Boy and Goldfish

PhotographerC. F. Clarke

CountryUnited States

MediumPlatinum

Year1908

View Additional Information & Tags

Children, Pets, Portrait: Children, Postal Photographic-Print Exchange Clubs

Dimensions

Image Dimensions: 23.0 cm x 18.4 cm
Support Dimensions: 35.5 cm x 28.0 cm


Charles F. Clarke, a business agent with the Forbes Lithograph Company, was from Springfield, MA and a member of the American Photographic Salon.

     “In the death of C. F. Clarke, which occurred November 1, 1912, at Springfield, Mass., photography has lost a notable and devoted pictorialist, one whose work has been seen for many years at the principal exhibitions of America and Europe, including the London Salon, and the American Photographic Salon. Pictures representing his eminent pictorial talent have appeared in the principal photographic magazines; and Photo-Era, in particular, has published many of his finest pictorial achievements, including ” The Winding Brook,” ” Dreary Road,” ” Boy and Goldfish,” ” In the Orchard,” and “Sunlight and Shadow,-’ the last-named picture being hung in the London Salon of 1912.”

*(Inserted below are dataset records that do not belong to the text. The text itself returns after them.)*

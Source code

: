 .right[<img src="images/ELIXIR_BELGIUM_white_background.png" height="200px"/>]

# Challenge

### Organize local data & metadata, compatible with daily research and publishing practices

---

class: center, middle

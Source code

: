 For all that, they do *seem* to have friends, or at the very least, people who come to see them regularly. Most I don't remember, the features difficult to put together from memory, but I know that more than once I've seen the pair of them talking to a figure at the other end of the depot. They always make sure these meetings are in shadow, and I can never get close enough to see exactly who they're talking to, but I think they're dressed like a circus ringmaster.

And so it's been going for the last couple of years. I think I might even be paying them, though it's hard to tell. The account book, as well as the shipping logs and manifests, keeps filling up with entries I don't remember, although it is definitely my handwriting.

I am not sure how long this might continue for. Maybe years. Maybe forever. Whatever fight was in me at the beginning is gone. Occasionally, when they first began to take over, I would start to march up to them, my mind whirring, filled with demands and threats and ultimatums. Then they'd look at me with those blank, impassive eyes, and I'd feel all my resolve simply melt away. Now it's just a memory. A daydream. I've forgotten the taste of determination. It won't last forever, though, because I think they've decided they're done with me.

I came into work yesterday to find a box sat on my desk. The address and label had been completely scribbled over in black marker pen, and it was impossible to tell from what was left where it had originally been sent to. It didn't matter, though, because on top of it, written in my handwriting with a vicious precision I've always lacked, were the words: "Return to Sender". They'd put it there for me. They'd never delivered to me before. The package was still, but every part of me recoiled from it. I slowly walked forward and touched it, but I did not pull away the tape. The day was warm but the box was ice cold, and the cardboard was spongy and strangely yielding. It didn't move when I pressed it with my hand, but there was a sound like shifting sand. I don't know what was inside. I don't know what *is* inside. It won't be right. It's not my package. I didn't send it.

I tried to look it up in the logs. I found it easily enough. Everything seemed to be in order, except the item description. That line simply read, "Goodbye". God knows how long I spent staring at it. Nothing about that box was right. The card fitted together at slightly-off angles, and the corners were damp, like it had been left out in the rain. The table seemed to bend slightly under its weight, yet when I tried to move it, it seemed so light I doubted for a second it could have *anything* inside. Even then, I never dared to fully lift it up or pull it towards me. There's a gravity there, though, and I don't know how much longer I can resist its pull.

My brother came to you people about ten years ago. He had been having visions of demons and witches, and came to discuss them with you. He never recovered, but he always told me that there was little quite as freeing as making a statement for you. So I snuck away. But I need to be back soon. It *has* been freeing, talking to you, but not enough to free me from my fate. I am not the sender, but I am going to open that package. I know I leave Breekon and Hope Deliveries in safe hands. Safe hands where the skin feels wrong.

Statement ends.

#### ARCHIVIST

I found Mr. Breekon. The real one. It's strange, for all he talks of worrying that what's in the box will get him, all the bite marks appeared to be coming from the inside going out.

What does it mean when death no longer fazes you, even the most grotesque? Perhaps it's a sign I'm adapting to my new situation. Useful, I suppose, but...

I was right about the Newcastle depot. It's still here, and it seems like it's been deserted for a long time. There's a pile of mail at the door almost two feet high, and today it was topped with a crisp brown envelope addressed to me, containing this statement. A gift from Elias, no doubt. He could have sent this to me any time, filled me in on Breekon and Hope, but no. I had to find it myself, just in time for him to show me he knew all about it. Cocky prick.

It was Mr. C. F. Clarke, who, in 1907, permanently won the famous Photo-era sterling silver Loving-Cup, a trophy for which the photo-pictorialists of North America hotly contested. In spite of a long and serious physical disability, which would have discouraged most men, and which he bore in a remarkable fortitude, Mr. Clarke attended to his business as agent of the Forbes Lithograph Company, and devoted his leisure time to the hobby in which he achieved such marked success. He had contributed, shortly before his death, several pictures to the Ninth American Salon.

Mr. Clarke was a member of several prominent camera clubs in America and Europe, all of which passed resolutions of appreciation of his bravery through many years of impaired health, of the good cheer and optimism which he always radiated, of his uncommon skill as a camera-worker, and his genial disposition and sterling character as a man.

We hereby acknowledge the receipt of many letters, showing the appreciation and esteem in which Mr. Clarke was held by camera clubs and individual workers, far and wide.” 1.